One must ask Senator Schumer, are we as Jews only concerned with the horrors rained upon our own? Do we not empathize with the suffering of our fellow American citizens, Black Americans, not only in the times of slavery but for many years after the Civil War ended at the hands of those, who because of their pivotal position and influence gave acceptability to the policies of the “old south,” in the august chambers of Congress, men like Senators Byrd and Russell? And how were these “policies” maintained? Fear, murder, torture were the tools on the ground administered by the Klan and Klan sympathizers.
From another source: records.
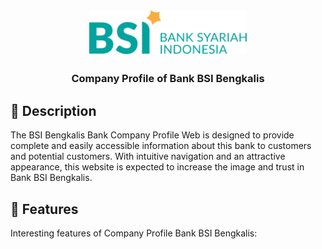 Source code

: <div id="start-of-content" align="center">

<img width="" src="static/img/bsi.svg"  width=70 height=70  align="center">

##

### Company Profile of Bank BSI Bengkalis

</div>

## 📙 Description

The BSI Bengkalis Bank Company Profile Web is designed to provide complete and easily accessible information about this bank to customers and potential customers. With intuitive navigation and an attractive appearance, this website is expected to increase the image and trust in Bank BSI Bengkalis.

<!-- ![CP Bank BSI Thumbnail](static/img/Thumbnail.png) -->

## 📖 Features

Interesting features of Company Profile Bank BSI Bengkalis:

<!-- 1. **Diagnostic Diseases** : Diagnose acacia plant diseases by selecting the selected symptoms via the checkbox in the list display.

2. **Dashboard Admin** : Displays visualization of data on the website.

3. **CRUD Data** : Can add, view, change and delete Symptoms, Diseases, Settings and Information data. -->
Why is it that I am a bit cynical concerning Senator Schumer’s suggestion? Perhaps, knowing the mixed feelings our President and some members of the Republican Party have toward Senator McCain, a man long known as a maverick, his most recent action NOT voting for and in consequence scuttling the Republican touted plan to repeal and replace Obama Care, and hopeful that some Republicans will express negative views regarding Schumer’s proposal, the Jewish Senator from New York, made his proposal as a politically motivated effort. Its purpose – nurture further rancor within the ranks of the Republicans which, no doubt, would bring more condemnation upon our President and the Party in total for not wholeheartedly endorsing this significant honor to the memory of Senator John McCain. Or am I being too cynical? History tells me otherwise.